How to exclude headers from AST in clang?

2019-03-15 00:07发布

问题:

I'm generating AST using clang. I've got following file (lambda.cpp) to parse:

#include <iostream>

void my_lambda()
{
    auto lambda = [](auto x, auto y) {return x + y;};
    std::cout << "fabricati diem"; 
}

I'm parsing this using following command:

clang -Xclang -ast-dump -fsyntax-only lambda.cpp

The problem is that clang parses also headers content. As a result, I've got quite big (~3000 lines) file with useless (for me) content.

How to exclude headers when generating AST?

回答1:

clang-check might be useful on the matter, clang-check has option -ast-dump-filter=<string> documented as follow

-ast-dump-filter=<string> - Use with -ast-dump or -ast-print to dump/print only AST declaration nodes having a certain substring in a qualified name. Use -ast-list to list all filterable declaration node names.

when clang-check run with -ast-dump-filter=my_lambda on the sample code (lambda.cpp)

#include <iostream>

void my_lambda()
{
    auto lambda = [](auto x, auto y) {return x + y;};
    std::cout << "fabricati diem"; 
}

It dumps only matched declaration node FunctionDecl my_lambda 'void (void)'

Here is the command line arguments and few lines from output.

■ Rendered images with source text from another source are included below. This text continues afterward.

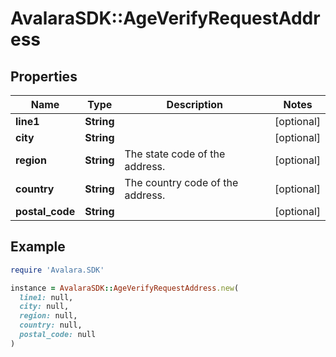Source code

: # AvalaraSDK::AgeVerifyRequestAddress

## Properties

| Name | Type | Description | Notes |
| ---- | ---- | ----------- | ----- |
| **line1** | **String** |  | [optional] |
| **city** | **String** |  | [optional] |
| **region** | **String** | The state code of the address. | [optional] |
| **country** | **String** | The country code of the address. | [optional] |
| **postal_code** | **String** |  | [optional] |

## Example

```ruby
require 'Avalara.SDK'

instance = AvalaraSDK::AgeVerifyRequestAddress.new(
  line1: null,
  city: null,
  region: null,
  country: null,
  postal_code: null
)
```

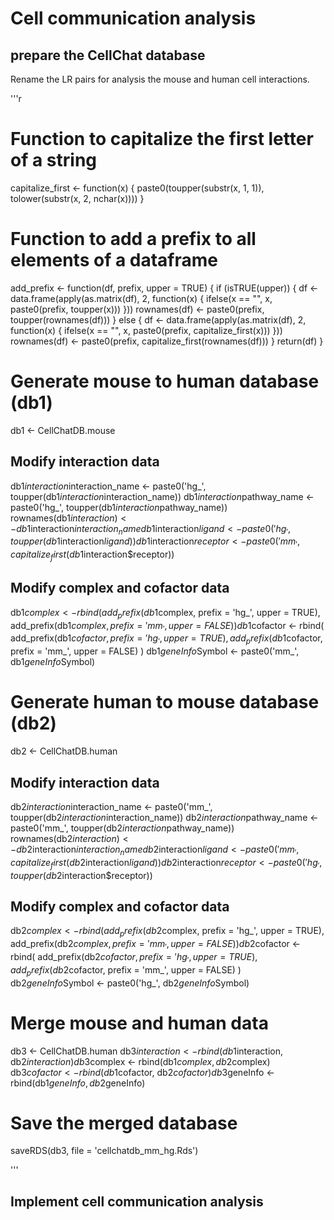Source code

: # Cell communication analysis

## prepare the CellChat database 

Rename the LR pairs for analysis the mouse and human cell interactions.

'''r

# Function to capitalize the first letter of a string
capitalize_first <- function(x) {
  paste0(toupper(substr(x, 1, 1)), tolower(substr(x, 2, nchar(x))))
}

# Function to add a prefix to all elements of a dataframe
add_prefix <- function(df, prefix, upper = TRUE) {
  if (isTRUE(upper)) {
    df <- data.frame(apply(as.matrix(df), 2, function(x) {
      ifelse(x == "", x, paste0(prefix, toupper(x)))
    }))
    rownames(df) <- paste0(prefix, toupper(rownames(df)))
  } else {
    df <- data.frame(apply(as.matrix(df), 2, function(x) {
      ifelse(x == "", x, paste0(prefix, capitalize_first(x)))
    }))
    rownames(df) <- paste0(prefix, capitalize_first(rownames(df)))
  }
  return(df)
}

# Generate mouse to human database (db1)
db1 <- CellChatDB.mouse

## Modify interaction data
db1$interaction$interaction_name <- paste0('hg_', toupper(db1$interaction$interaction_name))
db1$interaction$pathway_name <- paste0('hg_', toupper(db1$interaction$pathway_name))
rownames(db1$interaction) <- db1$interaction$interaction_name
db1$interaction$ligand <- paste0('hg_', toupper(db1$interaction$ligand))
db1$interaction$receptor <- paste0('mm_', capitalize_first(db1$interaction$receptor))

## Modify complex and cofactor data
db1$complex <- rbind(
  add_prefix(db1$complex, prefix = 'hg_', upper = TRUE),
  add_prefix(db1$complex, prefix = 'mm_', upper = FALSE)
)
db1$cofactor <- rbind(
  add_prefix(db1$cofactor, prefix = 'hg_', upper = TRUE),
  add_prefix(db1$cofactor, prefix = 'mm_', upper = FALSE)
)
db1$geneInfo$Symbol <- paste0('mm_', db1$geneInfo$Symbol)

# Generate human to mouse database (db2)
db2 <- CellChatDB.human

## Modify interaction data
db2$interaction$interaction_name <- paste0('mm_', toupper(db2$interaction$interaction_name))
db2$interaction$pathway_name <- paste0('mm_', toupper(db2$interaction$pathway_name))
rownames(db2$interaction) <- db2$interaction$interaction_name
db2$interaction$ligand <- paste0('mm_', capitalize_first(db2$interaction$ligand))
db2$interaction$receptor <- paste0('hg_', toupper(db2$interaction$receptor))

## Modify complex and cofactor data
db2$complex <- rbind(
  add_prefix(db2$complex, prefix = 'hg_', upper = TRUE),
  add_prefix(db2$complex, prefix = 'mm_', upper = FALSE)
)
db2$cofactor <- rbind(
  add_prefix(db2$cofactor, prefix = 'hg_', upper = TRUE),
  add_prefix(db2$cofactor, prefix = 'mm_', upper = FALSE)
)
db2$geneInfo$Symbol <- paste0('hg_', db2$geneInfo$Symbol)

# Merge mouse and human data
db3 <- CellChatDB.human
db3$interaction <- rbind(db1$interaction, db2$interaction)
db3$complex <- rbind(db1$complex, db2$complex)
db3$cofactor <- rbind(db1$cofactor, db2$cofactor)
db3$geneInfo <- rbind(db1$geneInfo, db2$geneInfo)

# Save the merged database
saveRDS(db3, file = 'cellchatdb_mm_hg.Rds')



'''

## Implement cell communication analysis

```r

```


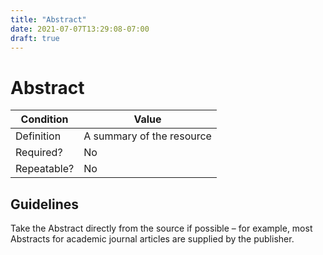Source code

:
 ```yaml
---
title: "Abstract"
date: 2021-07-07T13:29:08-07:00
draft: true
---
```


# Abstract

| Condition  | Value |
|-------------|---------------------------|
| Definition  | A summary of the resource |
| Required?   | No                        |
| Repeatable? | No                        |

## Guidelines
Take the Abstract directly from the source if possible – for example, most Abstracts for academic journal articles are supplied by the publisher.
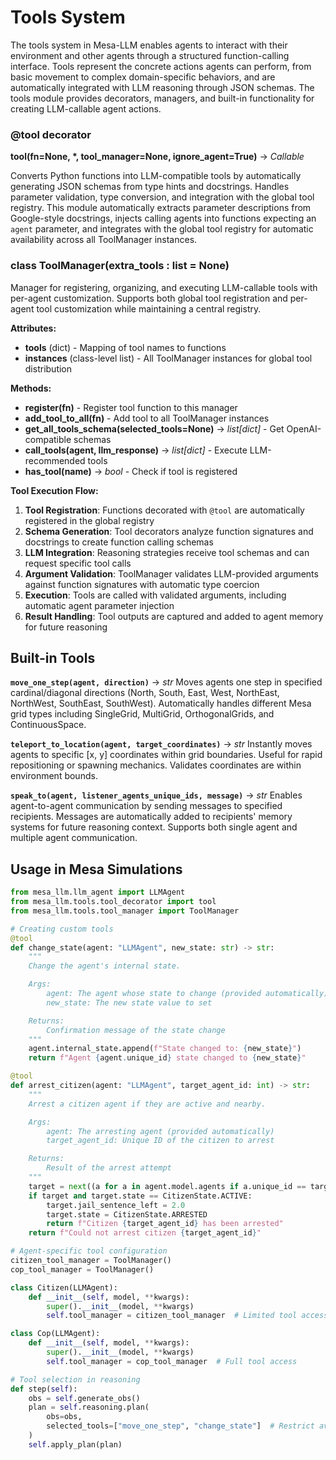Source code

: # Tools System

The tools system in Mesa-LLM enables agents to interact with their environment and other agents through a structured function-calling interface. Tools represent the concrete actions agents can perform, from basic movement to complex domain-specific behaviors, and are automatically integrated with LLM reasoning through JSON schemas. The tools module provides decorators, managers, and built-in functionality for creating LLM-callable agent actions.

### @tool decorator
**tool(fn=None, \*, tool_manager=None, ignore_agent=True)** → *Callable*

Converts Python functions into LLM-compatible tools by automatically generating JSON schemas from type hints and docstrings. Handles parameter validation, type conversion, and integration with the global tool registry. This module automatically extracts parameter descriptions from Google-style docstrings, injects calling agents into functions expecting an `agent` parameter, and integrates with the global tool registry for automatic availability across all ToolManager instances.

### class ToolManager(extra_tools : list = None)
Manager for registering, organizing, and executing LLM-callable tools with per-agent customization. Supports both global tool registration and per-agent tool customization while maintaining a central registry.

**Attributes:**
- **tools** (dict) - Mapping of tool names to functions
- **instances** (class-level list) - All ToolManager instances for global tool distribution

**Methods:**
- **register(fn)** - Register tool function to this manager
- **add_tool_to_all(fn)** - Add tool to all ToolManager instances
- **get_all_tools_schema(selected_tools=None)** → *list[dict]* - Get OpenAI-compatible schemas
- **call_tools(agent, llm_response)** → *list[dict]* - Execute LLM-recommended tools
- **has_tool(name)** → *bool* - Check if tool is registered

**Tool Execution Flow:**
1. **Tool Registration**: Functions decorated with `@tool` are automatically registered in the global registry
2. **Schema Generation**: Tool decorators analyze function signatures and docstrings to create function calling schemas
3. **LLM Integration**: Reasoning strategies receive tool schemas and can request specific tool calls
4. **Argument Validation**: ToolManager validates LLM-provided arguments against function signatures with automatic type coercion
5. **Execution**: Tools are called with validated arguments, including automatic agent parameter injection
6. **Result Handling**: Tool outputs are captured and added to agent memory for future reasoning

## Built-in Tools

**`move_one_step(agent, direction)`** → *str*
Moves agents one step in specified cardinal/diagonal directions (North, South, East, West, NorthEast, NorthWest, SouthEast, SouthWest). Automatically handles different Mesa grid types including SingleGrid, MultiGrid, OrthogonalGrids, and ContinuousSpace.

**`teleport_to_location(agent, target_coordinates)`** → *str*
Instantly moves agents to specific [x, y] coordinates within grid boundaries. Useful for rapid repositioning or spawning mechanics. Validates coordinates are within environment bounds.

**`speak_to(agent, listener_agents_unique_ids, message)`** → *str*
Enables agent-to-agent communication by sending messages to specified recipients. Messages are automatically added to recipients' memory systems for future reasoning context. Supports both single agent and multiple agent communication.

## Usage in Mesa Simulations

```python
from mesa_llm.llm_agent import LLMAgent
from mesa_llm.tools.tool_decorator import tool
from mesa_llm.tools.tool_manager import ToolManager

# Creating custom tools
@tool
def change_state(agent: "LLMAgent", new_state: str) -> str:
    """
    Change the agent's internal state.

    Args:
        agent: The agent whose state to change (provided automatically)
        new_state: The new state value to set

    Returns:
        Confirmation message of the state change
    """
    agent.internal_state.append(f"State changed to: {new_state}")
    return f"Agent {agent.unique_id} state changed to {new_state}"

@tool
def arrest_citizen(agent: "LLMAgent", target_agent_id: int) -> str:
    """
    Arrest a citizen agent if they are active and nearby.

    Args:
        agent: The arresting agent (provided automatically)
        target_agent_id: Unique ID of the citizen to arrest

    Returns:
        Result of the arrest attempt
    """
    target = next((a for a in agent.model.agents if a.unique_id == target_agent_id), None)
    if target and target.state == CitizenState.ACTIVE:
        target.jail_sentence_left = 2.0
        target.state = CitizenState.ARRESTED
        return f"Citizen {target_agent_id} has been arrested"
    return f"Could not arrest citizen {target_agent_id}"

# Agent-specific tool configuration
citizen_tool_manager = ToolManager()
cop_tool_manager = ToolManager()

class Citizen(LLMAgent):
    def __init__(self, model, **kwargs):
        super().__init__(model, **kwargs)
        self.tool_manager = citizen_tool_manager  # Limited tool access

class Cop(LLMAgent):
    def __init__(self, model, **kwargs):
        super().__init__(model, **kwargs)
        self.tool_manager = cop_tool_manager  # Full tool access

# Tool selection in reasoning
def step(self):
    obs = self.generate_obs()
    plan = self.reasoning.plan(
        obs=obs,
        selected_tools=["move_one_step", "change_state"]  # Restrict available tools for LLM calling
    )
    self.apply_plan(plan)
```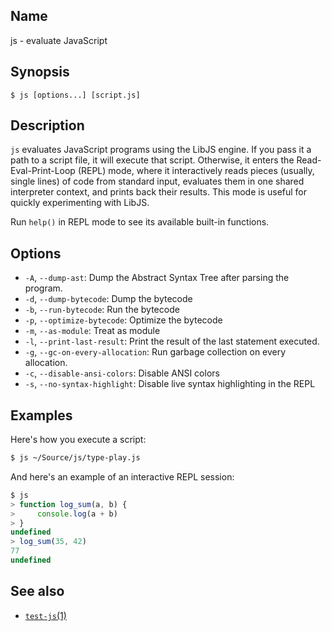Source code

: ## Name

js - evaluate JavaScript

## Synopsis

```**sh
$ js [options...] [script.js]
```

## Description

`js` evaluates JavaScript programs using the LibJS engine. If you pass it a path
to a script file, it will execute that script. Otherwise, it enters the
Read-Eval-Print-Loop (REPL) mode, where it interactively reads pieces (usually,
single lines) of code from standard input, evaluates them in one shared
interpreter context, and prints back their results. This mode is useful for
quickly experimenting with LibJS.

Run `help()` in REPL mode to see its available built-in functions.

## Options

* `-A`, `--dump-ast`: Dump the Abstract Syntax Tree after parsing the program.
* `-d`, `--dump-bytecode`: Dump the bytecode
* `-b`, `--run-bytecode`: Run the bytecode
* `-p`, `--optimize-bytecode`: Optimize the bytecode
* `-m`, `--as-module`: Treat as module
* `-l`, `--print-last-result`: Print the result of the last statement executed.
* `-g`, `--gc-on-every-allocation`: Run garbage collection on every allocation.
* `-c`, `--disable-ansi-colors`: Disable ANSI colors
* `-s`, `--no-syntax-highlight`: Disable live syntax highlighting in the REPL

## Examples

Here's how you execute a script:

```sh
$ js ~/Source/js/type-play.js
```

And here's an example of an interactive REPL session:

```js
$ js
> function log_sum(a, b) {
>     console.log(a + b)
> }
undefined
> log_sum(35, 42)
77
undefined
```

## See also

* [`test-js`(1)](test-js.md)
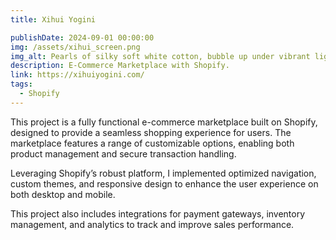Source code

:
 ```yaml
---
title: Xihui Yogini

publishDate: 2024-09-01 00:00:00
img: /assets/xihui_screen.png
img_alt: Pearls of silky soft white cotton, bubble up under vibrant lighting
description: E-Commerce Marketplace with Shopify.
link: https://xihuiyogini.com/
tags:
  - Shopify
---
```


This project is a fully functional e-commerce marketplace built on Shopify, designed to provide a seamless shopping experience for users. The marketplace features a range of customizable options, enabling both product management and secure transaction handling. 

Leveraging Shopify’s robust platform, I implemented optimized navigation, custom themes, and responsive design to enhance the user experience on both desktop and mobile. 

This project also includes integrations for payment gateways, inventory management, and analytics to track and improve sales performance.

$ clang-check -extra-arg=-std=c++1y -ast-dump -ast-dump-filter=my_lambda lambda.cpp --

FunctionDecl 0x2ddf630 <lambda.cpp:3:1, line:7:1> line:3:6 my_lambda 'void (void)'
`-CompoundStmt 0x2de1558 <line:4:1, line:7:1>
  |-DeclStmt 0x2de0960 <line:5:9, col:57>


回答2:

Filtering on a specific identifier is fine, using -ast-dump-filter. But what if you want ast from all identifiers in one file?

I came up with the following solution:

Add one recognizable line after the includes:

#include <iostream>
int XX_MARKER_XX = 123234; // marker line for ast-dump
void my_lambda()
...

Then dump the ast with

clang-check -extra-arg=-std=c++1y -ast-dump lambda.cpp > ast.txt

You can easily cut all stuff before XX_MARKER_XX away with sed:

cat ast.txt | sed -n '/XX_MARKER_XX/,$p'  | less

Still a lot, but much more useful with bigger files.



回答3:

This is a problem with C++ not with clang: there are no files in C++, there's just the compilation unit. When you #include a file you include all definitions in said file (recursively) into your compilation unit and there's no way to differentiate them (it's what the standard expects your compiler to do).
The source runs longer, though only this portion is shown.